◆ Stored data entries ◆

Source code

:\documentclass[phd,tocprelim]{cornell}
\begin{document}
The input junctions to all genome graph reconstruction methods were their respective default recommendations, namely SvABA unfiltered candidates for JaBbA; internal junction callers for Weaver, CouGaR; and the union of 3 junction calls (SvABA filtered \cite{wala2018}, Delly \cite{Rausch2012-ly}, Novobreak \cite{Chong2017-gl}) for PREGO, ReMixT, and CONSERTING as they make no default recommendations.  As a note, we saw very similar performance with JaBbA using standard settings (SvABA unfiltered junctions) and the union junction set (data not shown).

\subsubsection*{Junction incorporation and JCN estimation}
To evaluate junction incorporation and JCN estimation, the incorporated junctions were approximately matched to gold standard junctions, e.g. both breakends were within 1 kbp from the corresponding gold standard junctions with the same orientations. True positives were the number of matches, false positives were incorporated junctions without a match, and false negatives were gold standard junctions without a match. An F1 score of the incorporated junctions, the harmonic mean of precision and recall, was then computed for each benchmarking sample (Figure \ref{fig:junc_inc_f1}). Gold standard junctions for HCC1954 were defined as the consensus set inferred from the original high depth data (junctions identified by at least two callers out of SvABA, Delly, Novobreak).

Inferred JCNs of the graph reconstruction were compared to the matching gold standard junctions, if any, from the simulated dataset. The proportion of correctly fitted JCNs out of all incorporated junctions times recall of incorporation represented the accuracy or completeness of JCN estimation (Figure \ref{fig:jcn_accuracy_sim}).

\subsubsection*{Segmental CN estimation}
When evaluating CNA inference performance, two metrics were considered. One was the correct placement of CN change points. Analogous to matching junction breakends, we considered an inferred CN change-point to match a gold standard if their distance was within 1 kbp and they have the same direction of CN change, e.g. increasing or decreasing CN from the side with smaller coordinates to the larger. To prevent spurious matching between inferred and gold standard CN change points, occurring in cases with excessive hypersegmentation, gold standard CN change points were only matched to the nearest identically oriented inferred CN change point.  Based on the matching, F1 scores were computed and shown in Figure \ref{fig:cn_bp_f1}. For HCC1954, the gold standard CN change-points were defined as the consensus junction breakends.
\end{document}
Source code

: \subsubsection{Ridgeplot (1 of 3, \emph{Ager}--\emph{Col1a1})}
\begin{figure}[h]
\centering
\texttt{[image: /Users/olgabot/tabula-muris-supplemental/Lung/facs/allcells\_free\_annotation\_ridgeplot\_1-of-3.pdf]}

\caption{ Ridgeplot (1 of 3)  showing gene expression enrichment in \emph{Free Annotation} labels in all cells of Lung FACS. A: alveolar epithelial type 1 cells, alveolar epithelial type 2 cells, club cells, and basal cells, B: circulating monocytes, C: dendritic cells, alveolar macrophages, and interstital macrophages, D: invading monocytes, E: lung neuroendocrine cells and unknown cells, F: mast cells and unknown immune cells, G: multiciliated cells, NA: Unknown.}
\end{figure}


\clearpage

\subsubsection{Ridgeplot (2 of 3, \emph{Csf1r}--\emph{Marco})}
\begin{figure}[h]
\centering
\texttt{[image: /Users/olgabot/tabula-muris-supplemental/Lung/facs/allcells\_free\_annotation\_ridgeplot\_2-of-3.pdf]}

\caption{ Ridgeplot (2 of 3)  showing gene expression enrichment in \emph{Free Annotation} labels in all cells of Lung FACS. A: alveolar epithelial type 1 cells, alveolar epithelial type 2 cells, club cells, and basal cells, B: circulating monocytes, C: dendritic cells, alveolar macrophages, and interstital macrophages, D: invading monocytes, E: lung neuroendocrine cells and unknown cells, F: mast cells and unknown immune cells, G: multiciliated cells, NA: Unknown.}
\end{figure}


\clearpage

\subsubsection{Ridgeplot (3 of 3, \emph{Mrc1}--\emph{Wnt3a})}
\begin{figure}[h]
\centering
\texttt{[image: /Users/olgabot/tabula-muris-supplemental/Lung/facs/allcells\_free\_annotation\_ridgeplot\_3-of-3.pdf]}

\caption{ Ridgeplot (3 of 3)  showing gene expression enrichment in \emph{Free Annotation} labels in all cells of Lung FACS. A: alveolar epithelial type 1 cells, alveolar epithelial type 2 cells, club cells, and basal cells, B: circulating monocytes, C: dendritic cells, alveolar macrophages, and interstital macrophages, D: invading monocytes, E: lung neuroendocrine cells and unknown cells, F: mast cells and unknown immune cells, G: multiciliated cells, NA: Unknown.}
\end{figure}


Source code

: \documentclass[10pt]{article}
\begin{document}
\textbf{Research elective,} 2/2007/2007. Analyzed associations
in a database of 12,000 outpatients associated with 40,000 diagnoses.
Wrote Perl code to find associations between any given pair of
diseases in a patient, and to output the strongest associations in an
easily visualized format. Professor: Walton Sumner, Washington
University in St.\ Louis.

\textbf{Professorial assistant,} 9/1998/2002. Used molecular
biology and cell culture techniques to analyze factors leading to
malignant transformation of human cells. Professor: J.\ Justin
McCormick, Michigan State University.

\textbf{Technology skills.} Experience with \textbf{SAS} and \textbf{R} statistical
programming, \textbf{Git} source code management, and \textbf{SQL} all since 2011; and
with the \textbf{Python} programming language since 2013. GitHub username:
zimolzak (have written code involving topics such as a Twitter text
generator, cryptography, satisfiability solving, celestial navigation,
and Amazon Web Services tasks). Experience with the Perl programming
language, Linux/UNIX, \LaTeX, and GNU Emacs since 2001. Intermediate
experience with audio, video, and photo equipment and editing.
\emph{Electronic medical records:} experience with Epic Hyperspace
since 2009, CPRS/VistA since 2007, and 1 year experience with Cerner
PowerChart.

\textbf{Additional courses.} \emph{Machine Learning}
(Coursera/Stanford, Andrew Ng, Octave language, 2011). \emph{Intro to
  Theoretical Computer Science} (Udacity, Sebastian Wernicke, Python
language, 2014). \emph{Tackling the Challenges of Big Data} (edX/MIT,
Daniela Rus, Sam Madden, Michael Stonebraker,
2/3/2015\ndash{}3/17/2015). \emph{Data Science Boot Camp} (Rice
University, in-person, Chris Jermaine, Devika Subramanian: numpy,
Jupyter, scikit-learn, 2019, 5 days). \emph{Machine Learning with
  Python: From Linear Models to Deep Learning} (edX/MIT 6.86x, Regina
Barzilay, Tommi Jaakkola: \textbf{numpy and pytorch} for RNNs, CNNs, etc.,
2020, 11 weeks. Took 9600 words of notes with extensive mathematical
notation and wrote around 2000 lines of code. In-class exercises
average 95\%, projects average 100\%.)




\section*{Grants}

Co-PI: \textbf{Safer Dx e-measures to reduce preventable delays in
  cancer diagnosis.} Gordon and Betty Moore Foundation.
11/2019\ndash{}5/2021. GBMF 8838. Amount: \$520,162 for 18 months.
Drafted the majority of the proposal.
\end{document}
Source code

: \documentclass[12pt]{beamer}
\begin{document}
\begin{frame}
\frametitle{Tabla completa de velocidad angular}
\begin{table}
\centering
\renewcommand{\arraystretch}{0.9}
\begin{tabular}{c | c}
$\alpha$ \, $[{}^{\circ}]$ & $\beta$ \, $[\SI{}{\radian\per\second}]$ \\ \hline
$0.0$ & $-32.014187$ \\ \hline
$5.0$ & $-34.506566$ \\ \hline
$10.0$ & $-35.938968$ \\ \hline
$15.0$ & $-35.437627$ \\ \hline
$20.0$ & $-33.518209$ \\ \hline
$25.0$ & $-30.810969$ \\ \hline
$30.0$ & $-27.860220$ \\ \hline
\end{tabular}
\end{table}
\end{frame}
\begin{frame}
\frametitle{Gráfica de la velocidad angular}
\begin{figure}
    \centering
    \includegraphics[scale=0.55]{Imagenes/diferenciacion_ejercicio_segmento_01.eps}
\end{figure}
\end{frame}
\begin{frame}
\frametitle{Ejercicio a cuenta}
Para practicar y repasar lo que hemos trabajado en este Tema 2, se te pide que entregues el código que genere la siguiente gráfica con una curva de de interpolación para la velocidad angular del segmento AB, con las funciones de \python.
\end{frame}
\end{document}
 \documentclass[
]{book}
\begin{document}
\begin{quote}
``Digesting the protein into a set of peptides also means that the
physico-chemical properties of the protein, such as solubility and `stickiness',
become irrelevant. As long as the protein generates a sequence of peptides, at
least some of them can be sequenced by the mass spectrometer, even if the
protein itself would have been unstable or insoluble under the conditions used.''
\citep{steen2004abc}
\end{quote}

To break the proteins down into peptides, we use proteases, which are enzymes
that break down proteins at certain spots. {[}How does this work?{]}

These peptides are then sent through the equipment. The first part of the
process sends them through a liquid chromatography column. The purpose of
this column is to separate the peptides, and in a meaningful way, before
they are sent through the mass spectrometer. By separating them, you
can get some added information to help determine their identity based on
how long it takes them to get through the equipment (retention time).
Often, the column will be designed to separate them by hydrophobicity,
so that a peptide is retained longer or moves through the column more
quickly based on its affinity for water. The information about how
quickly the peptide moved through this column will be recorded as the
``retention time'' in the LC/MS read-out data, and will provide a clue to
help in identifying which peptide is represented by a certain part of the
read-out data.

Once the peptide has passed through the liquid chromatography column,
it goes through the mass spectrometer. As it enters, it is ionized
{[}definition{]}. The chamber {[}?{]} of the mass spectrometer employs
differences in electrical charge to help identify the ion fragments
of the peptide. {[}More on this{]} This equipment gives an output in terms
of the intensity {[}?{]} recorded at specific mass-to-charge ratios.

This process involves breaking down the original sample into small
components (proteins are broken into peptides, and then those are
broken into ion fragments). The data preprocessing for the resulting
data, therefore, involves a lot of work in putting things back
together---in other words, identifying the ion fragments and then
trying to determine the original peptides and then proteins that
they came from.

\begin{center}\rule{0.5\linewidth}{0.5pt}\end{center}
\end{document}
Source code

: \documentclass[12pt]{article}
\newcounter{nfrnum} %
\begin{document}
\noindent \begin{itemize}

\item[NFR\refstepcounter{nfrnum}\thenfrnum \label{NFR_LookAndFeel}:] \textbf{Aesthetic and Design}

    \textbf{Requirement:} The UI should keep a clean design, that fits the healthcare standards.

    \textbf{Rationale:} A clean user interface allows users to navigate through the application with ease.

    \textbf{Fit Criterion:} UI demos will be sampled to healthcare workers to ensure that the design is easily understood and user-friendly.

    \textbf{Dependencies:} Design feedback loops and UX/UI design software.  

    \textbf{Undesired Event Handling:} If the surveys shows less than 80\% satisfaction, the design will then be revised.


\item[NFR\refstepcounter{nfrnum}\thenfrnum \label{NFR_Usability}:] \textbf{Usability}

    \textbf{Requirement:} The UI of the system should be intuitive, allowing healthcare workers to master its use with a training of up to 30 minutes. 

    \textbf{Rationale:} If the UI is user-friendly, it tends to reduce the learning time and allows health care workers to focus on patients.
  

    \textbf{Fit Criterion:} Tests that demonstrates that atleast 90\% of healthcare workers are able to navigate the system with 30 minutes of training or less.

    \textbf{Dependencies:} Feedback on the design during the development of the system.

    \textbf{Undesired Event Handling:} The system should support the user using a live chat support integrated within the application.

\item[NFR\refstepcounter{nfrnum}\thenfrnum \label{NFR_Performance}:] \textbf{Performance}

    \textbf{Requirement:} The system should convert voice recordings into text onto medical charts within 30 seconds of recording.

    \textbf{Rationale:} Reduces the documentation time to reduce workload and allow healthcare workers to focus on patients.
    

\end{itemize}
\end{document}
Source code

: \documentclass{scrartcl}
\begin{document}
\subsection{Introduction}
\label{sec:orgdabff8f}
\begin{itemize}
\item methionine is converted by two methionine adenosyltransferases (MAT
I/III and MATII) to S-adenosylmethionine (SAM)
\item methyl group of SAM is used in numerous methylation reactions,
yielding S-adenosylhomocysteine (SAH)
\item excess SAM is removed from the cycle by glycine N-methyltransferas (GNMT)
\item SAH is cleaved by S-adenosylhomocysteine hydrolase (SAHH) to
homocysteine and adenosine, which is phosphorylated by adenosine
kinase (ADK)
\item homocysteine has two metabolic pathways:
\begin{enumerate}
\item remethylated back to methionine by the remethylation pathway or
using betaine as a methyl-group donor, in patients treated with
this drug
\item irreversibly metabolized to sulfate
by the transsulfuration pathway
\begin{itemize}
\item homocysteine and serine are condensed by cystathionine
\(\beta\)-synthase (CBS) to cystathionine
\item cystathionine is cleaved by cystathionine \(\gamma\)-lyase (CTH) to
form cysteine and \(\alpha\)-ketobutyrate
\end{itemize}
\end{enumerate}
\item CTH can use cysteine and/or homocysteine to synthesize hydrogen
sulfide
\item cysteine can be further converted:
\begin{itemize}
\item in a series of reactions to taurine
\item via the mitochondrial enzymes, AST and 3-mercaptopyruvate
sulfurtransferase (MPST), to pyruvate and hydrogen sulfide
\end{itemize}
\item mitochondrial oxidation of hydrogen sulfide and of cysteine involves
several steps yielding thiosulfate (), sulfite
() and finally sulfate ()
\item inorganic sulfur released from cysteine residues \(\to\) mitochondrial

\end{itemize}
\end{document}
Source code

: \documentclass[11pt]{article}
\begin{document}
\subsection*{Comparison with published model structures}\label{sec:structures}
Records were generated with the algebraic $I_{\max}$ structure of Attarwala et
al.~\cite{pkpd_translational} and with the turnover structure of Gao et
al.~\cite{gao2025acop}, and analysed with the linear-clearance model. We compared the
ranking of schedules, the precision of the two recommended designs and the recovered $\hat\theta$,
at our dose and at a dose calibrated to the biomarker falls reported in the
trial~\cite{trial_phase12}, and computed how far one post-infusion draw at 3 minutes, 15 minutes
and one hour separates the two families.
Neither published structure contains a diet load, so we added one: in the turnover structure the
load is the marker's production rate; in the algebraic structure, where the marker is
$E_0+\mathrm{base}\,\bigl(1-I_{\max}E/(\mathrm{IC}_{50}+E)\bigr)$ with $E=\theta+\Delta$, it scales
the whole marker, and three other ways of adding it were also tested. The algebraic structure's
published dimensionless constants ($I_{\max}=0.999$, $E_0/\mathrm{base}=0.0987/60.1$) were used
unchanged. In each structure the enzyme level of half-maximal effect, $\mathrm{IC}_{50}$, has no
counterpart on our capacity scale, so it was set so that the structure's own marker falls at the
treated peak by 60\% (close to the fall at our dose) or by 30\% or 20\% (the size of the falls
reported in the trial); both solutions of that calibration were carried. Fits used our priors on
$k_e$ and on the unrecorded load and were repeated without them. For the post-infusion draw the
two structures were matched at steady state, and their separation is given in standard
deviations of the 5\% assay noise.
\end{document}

◆ ABOUT THIS EXERCISE ◆
Write down every line of the data above that includes the string "ndash".

◆ RESPONSE TO THE EXERCISE ◆
2/3/2015\ndash{}3/17/2015). \emph{Data Science Boot Camp} (Rice
11/2019\ndash{}5/2021. GBMF 8838. Amount: \$520,162 for 18 months.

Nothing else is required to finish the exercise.